> **Required action**
Restate word for word the lines between the start of the material and the line with "the following content.", keeping both of those ends and none of the pictures.

Start of Data to process

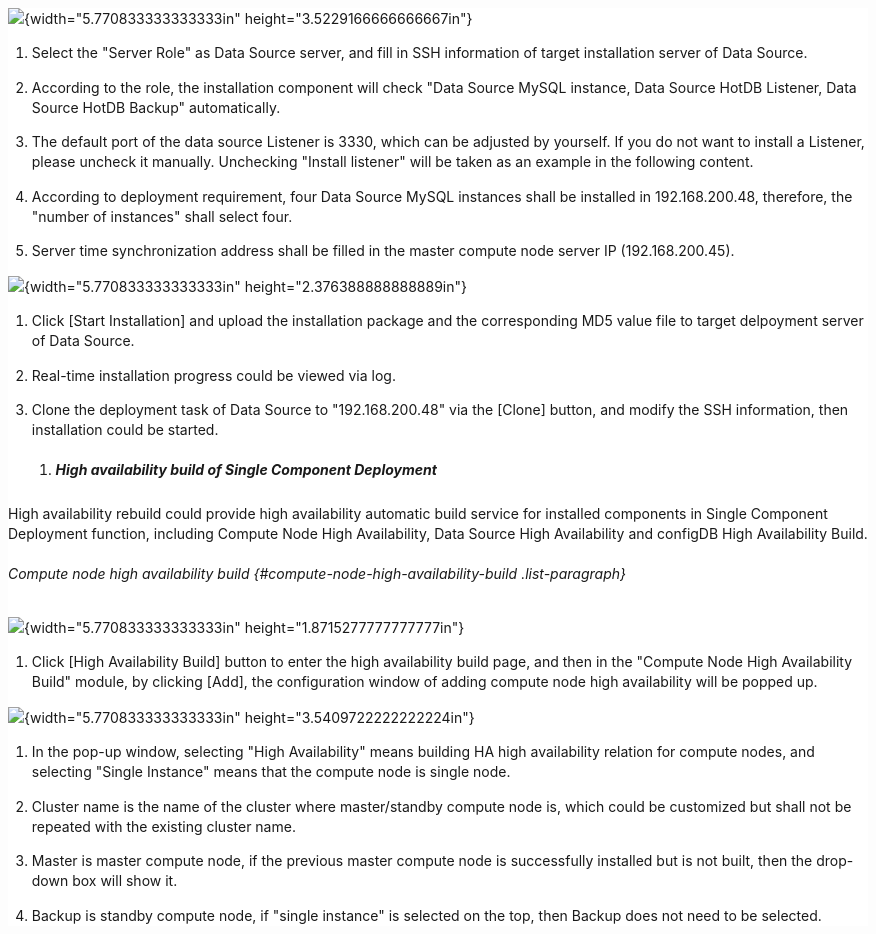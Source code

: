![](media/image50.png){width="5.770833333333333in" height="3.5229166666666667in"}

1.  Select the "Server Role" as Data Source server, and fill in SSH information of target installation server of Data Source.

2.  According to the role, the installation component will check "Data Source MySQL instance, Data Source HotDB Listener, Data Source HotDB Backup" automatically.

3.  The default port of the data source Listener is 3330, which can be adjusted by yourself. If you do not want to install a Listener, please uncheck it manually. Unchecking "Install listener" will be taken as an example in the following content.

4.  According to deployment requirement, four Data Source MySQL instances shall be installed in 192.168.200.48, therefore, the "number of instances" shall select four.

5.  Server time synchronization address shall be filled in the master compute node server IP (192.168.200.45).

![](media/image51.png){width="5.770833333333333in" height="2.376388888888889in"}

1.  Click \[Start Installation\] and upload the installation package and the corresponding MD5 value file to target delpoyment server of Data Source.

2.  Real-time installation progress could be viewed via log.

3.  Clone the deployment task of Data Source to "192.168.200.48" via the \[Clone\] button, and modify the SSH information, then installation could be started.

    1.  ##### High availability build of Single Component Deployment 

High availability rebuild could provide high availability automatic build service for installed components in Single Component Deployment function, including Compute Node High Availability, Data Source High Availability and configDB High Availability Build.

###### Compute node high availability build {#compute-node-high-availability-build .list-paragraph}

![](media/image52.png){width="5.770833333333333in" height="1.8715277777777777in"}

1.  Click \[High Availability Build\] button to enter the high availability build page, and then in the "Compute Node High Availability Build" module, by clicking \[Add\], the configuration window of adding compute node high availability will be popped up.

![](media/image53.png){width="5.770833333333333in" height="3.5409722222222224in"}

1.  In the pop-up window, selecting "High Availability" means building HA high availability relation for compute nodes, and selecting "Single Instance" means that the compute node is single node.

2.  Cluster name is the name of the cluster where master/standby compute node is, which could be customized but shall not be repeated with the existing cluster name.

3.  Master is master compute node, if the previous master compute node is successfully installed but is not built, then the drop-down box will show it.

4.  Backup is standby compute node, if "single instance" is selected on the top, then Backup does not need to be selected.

End of Data to process

> **Answer box**
Source code

:![](media/image50.png){width="5.770833333333333in" height="3.5229166666666667in"}

1.  Select the "Server Role" as Data Source server, and fill in SSH information of target installation server of Data Source.

2.  According to the role, the installation component will check "Data Source MySQL instance, Data Source HotDB Listener, Data Source HotDB Backup" automatically.

3.  The default port of the data source Listener is 3330, which can be adjusted by yourself. If you do not want to install a Listener, please uncheck it manually. Unchecking "Install listener" will be taken as an example in the following content.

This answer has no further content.